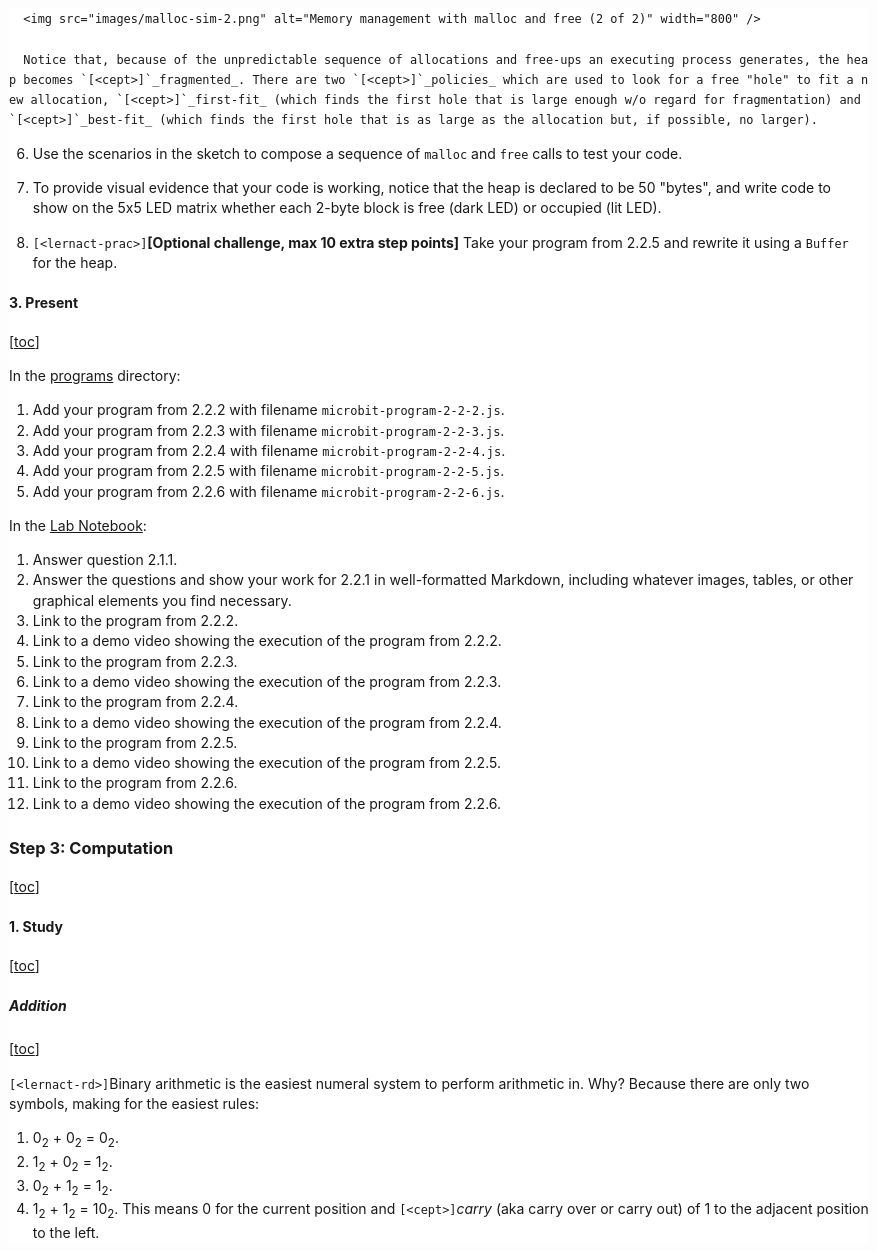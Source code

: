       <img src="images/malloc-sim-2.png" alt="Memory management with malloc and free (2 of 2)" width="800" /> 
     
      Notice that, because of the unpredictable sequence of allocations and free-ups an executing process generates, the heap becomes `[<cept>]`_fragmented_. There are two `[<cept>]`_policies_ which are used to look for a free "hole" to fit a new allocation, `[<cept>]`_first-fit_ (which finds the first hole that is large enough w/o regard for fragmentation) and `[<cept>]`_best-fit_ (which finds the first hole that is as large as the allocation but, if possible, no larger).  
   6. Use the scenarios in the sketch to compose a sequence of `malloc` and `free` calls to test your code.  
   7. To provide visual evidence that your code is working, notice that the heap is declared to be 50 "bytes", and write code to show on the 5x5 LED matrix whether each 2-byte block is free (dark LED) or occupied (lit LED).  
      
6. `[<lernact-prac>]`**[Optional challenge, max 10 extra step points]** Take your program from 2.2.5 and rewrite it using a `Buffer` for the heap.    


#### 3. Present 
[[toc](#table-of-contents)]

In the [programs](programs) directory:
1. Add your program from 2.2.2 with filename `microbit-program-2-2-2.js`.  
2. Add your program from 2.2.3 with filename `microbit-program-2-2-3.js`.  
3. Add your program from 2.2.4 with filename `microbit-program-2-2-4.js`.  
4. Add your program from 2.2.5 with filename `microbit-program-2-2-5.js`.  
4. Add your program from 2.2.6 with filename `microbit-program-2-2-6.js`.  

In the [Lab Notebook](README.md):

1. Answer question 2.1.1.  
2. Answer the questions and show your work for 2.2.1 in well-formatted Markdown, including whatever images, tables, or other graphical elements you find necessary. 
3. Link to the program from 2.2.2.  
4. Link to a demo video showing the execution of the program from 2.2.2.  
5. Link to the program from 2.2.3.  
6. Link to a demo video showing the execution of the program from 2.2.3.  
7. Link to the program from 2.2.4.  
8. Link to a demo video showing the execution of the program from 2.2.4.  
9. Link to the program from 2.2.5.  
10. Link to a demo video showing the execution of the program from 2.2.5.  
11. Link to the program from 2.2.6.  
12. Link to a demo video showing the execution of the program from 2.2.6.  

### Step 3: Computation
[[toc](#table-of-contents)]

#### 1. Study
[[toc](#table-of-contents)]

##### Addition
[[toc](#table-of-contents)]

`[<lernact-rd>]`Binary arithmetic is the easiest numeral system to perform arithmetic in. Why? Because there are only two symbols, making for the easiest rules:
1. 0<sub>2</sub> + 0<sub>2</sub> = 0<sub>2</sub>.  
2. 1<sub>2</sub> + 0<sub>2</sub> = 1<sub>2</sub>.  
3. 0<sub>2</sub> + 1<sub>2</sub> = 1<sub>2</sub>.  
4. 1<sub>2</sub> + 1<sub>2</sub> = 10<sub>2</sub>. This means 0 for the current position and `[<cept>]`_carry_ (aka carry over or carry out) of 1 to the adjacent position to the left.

* * *

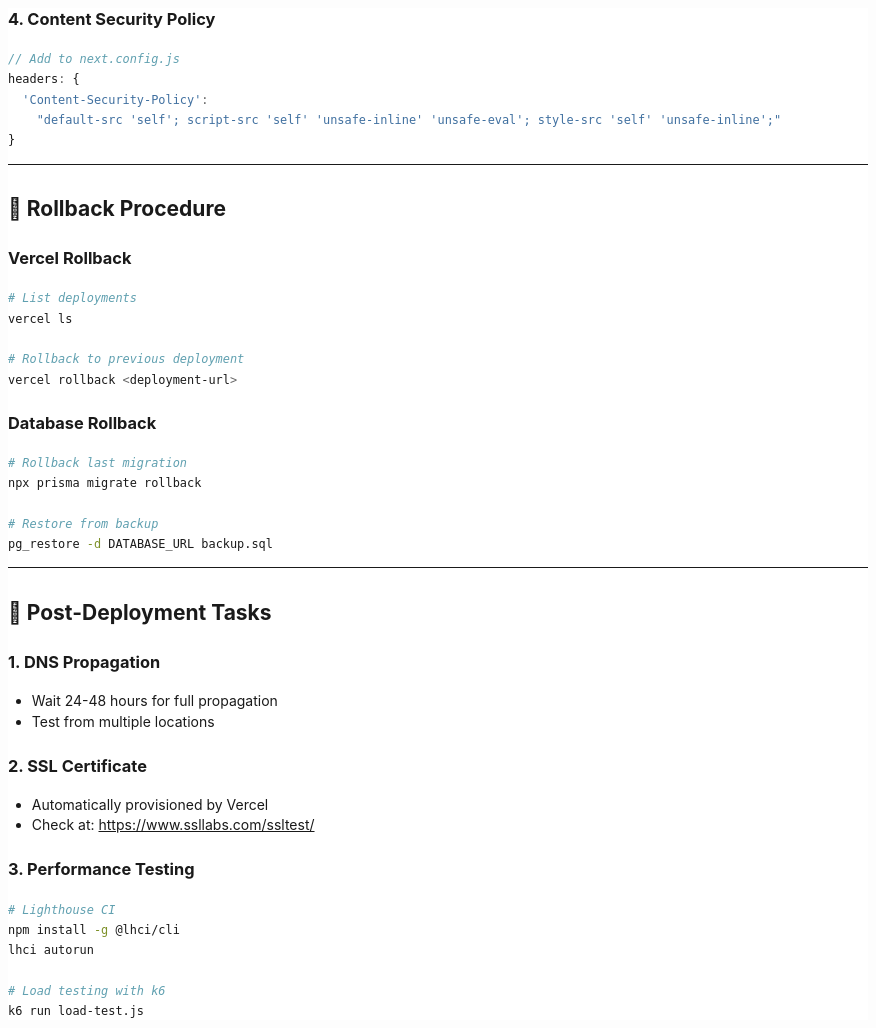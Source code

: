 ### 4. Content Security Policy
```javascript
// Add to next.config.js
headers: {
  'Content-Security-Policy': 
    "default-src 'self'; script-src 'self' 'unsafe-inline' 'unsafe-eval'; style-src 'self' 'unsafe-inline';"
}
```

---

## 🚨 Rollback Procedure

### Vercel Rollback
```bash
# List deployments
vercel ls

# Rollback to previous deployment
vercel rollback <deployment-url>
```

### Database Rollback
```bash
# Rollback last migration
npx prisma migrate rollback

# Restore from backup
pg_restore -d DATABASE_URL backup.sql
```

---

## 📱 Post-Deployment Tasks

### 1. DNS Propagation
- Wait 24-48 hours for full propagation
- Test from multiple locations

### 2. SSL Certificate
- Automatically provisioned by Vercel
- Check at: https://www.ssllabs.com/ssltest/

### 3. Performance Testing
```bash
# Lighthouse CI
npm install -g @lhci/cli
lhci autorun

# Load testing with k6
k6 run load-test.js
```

# About this task:
Count lines, not occurrences: report how many lines in the entries above include the word "malloc", as a number alone.

# Written answer:
2